Na mais por ali, tudo terra arrasada, Nada além dos livros expostos nas bancas de revistas, como numa grande defronte o Largo do Paissandu. As demais desapareceram com o tempo. Fui aconselhado a caminhar no sentido da praça da Sé e lá fui. No caminho encontro a religiosa Livraria Vozes e num canto da praça tradicional Livraria da Unesp. Essa está no clima do Black Friday, com desconto de até 40% em algumas publicações. “Vou ver se estendo os descontos até amanhã, sábado”, me diz a gerente. Na esquina de cima da praça tem uma Saraiva, grandona, mas nela resolvo não entrar, pois atravessando a rua tem o mais famoso sebo paulistano, o do Messias. Ali um contraste com todos os demais, pois além de tudo muito organizado, vários funcionários e um movimento singular, com constante entra e sai de pessoas. Quem já vem em busca de um título, consulta nos vários computadores se existe exemplar no acervo, do contrário, uma perdição ficar vasculhando de estante em estante. Tudo catalogado, revistas, livros, CDs e tudo o mais. Na saída, ver o próprio Messias ali no seu reservado, em carne e osso é a própria história de como ele se safou ao longo do tempo, para se manter num negócio hoje desprestigiado e sobrevivendo nãose sabe bem lá como. Trago três e consigo algum desconto.

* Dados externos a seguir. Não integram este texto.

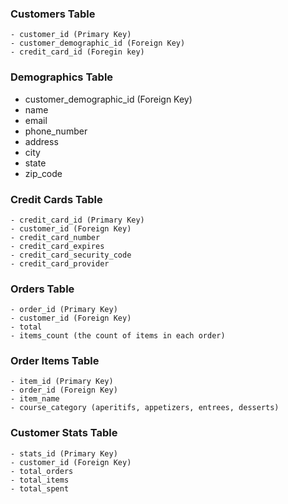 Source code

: ### **Customers Table**
```
- customer_id (Primary Key)
- customer_demographic_id (Foreign Key)
- credit_card_id (Foregin key)
```

### **Demographics Table**
- customer_demographic_id (Foreign Key)
- name
- email
- phone_number
- address
- city
- state
- zip_code


### **Credit Cards Table**
```
- credit_card_id (Primary Key)
- customer_id (Foreign Key)
- credit_card_number
- credit_card_expires
- credit_card_security_code
- credit_card_provider
```

### **Orders Table**
```
- order_id (Primary Key)
- customer_id (Foreign Key)
- total
- items_count (the count of items in each order)
```

### **Order Items Table**
```
- item_id (Primary Key)
- order_id (Foreign Key)
- item_name
- course_category (aperitifs, appetizers, entrees, desserts)
```

### **Customer Stats Table**
```
- stats_id (Primary Key)
- customer_id (Foreign Key)
- total_orders
- total_items
- total_spent
```
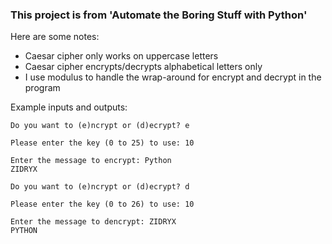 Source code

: ### This project is from 'Automate the Boring Stuff with Python'

Here are some notes:
- Caesar cipher only works on uppercase letters
- Caesar cipher encrypts/decrypts alphabetical letters only
- I use modulus to handle the wrap-around for encrypt and decrypt in the program

Example inputs and outputs:
```
Do you want to (e)ncrypt or (d)ecrypt? e

Please enter the key (0 to 25) to use: 10

Enter the message to encrypt: Python
ZIDRYX
```
```
Do you want to (e)ncrypt or (d)ecrypt? d

Please enter the key (0 to 26) to use: 10

Enter the message to dencrypt: ZIDRYX
PYTHON
```
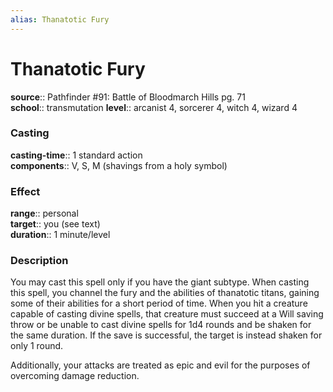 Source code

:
 ```yaml
---
alias: Thanatotic Fury
---
```


# Thanatotic Fury 

**source**:: Pathfinder \#91: Battle of Bloodmarch Hills pg. 71  
**school**:: transmutation
**level**:: arcanist 4, sorcerer 4, witch 4, wizard 4

### Casting 

**casting-time**:: 1 standard action  
**components**:: V, S, M (shavings from a holy symbol)

### Effect 

**range**:: personal  
**target**:: you (see text)  
**duration**:: 1 minute/level

### Description 

You may cast this spell only if you have the giant subtype. When casting this spell, you channel the fury and the abilities of thanatotic titans, gaining some of their abilities for a short period of time. When you hit a creature capable of casting divine spells, that creature must succeed at a Will saving throw or be unable to cast divine spells for 1d4 rounds and be shaken for the same duration. If the save is successful, the target is instead shaken for only 1 round.  
  
Additionally, your attacks are treated as epic and evil for the purposes of overcoming damage reduction.
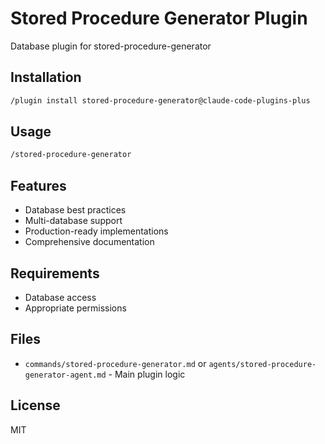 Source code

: # Stored Procedure Generator Plugin

Database plugin for stored-procedure-generator

## Installation

```bash
/plugin install stored-procedure-generator@claude-code-plugins-plus
```

## Usage

```bash
/stored-procedure-generator
```

## Features

- Database best practices
- Multi-database support
- Production-ready implementations
- Comprehensive documentation

## Requirements

- Database access
- Appropriate permissions

## Files

- `commands/stored-procedure-generator.md` or `agents/stored-procedure-generator-agent.md` - Main plugin logic

## License

MIT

Na volta ao hospital, limpo os livros e os espalho sobre um sofá para os comentários com a sogra. “O paulista não lê. Uma classe letrada ainda lê, mas o grosso não lê mais nada. No Rio, vejo ainda que a classe média lê mais, cultiva um negócio de arte, algo que vejo pouco aqui. Temos muito mais sebos lá que aqui. Por aqui gostam mais de rock, dormem na fila desses shows, só uma minoria continua lendo. O povo não curte esse tipo de coisa e sem público fecham. Esquisito isso, não?”, me diz, Darcy Soliva da Costa, 81 anos, eu e ela aqui reclusos num quarto de hospital, aguardando sua cirurgia a lhe introduzir uma válvula no coração. Encerro com a história que contei a ela sobre os tempos quando escrevi o livro sobre Reginópolis, uma pequena cidade do interior paulista, pouco mais de 3 mil habitantes. Lá uma linda biblioteca, recheada de novidades, porém pouco frequentada e a funcionária me diz na ocasião: “Estudantes vem só para trabalhos escolares, algumas senhoras de idade mantém o hábito da leitura e nenhum homem, nem de meia idade, nem velho. Eles têm vergonha de serem vistos aqui”.
Para não dizer que não estive em outros lugares, saio no começo da noite pela avenida Paulista em busca da nova edição da Carta Capital e adentro a Martins Fontes, ali na altura do 900. Um cartaz anuncia que por ali tem desconto da sexta Black Friday. Entro, vasculho as prateleiras com a devida rapidez de quem necessita voltar com rapidez ao hospital, mas ao pegar nas mãos um do Gianni Carta, o “Garibaldi na América do Sul – O Mito Gaúcho”, não resisto e esvazio os bolsos. Volto duro e lendo pelas ruas as proezas de um revolucionário tão em falta e necessário nos dias de hoje. Agora, nos próximos dias passo a folhear o que trouxe com a sogra, alguém com quem conversa desbragadamente sobre esse gosto infernal por leituras e a me fazer sair num dia de descontos pelas ruas paulistanas, não em busca de aparelhagens e traquitanas domésticas, mas de leitura. Estamos bem servidos para os próximos dias.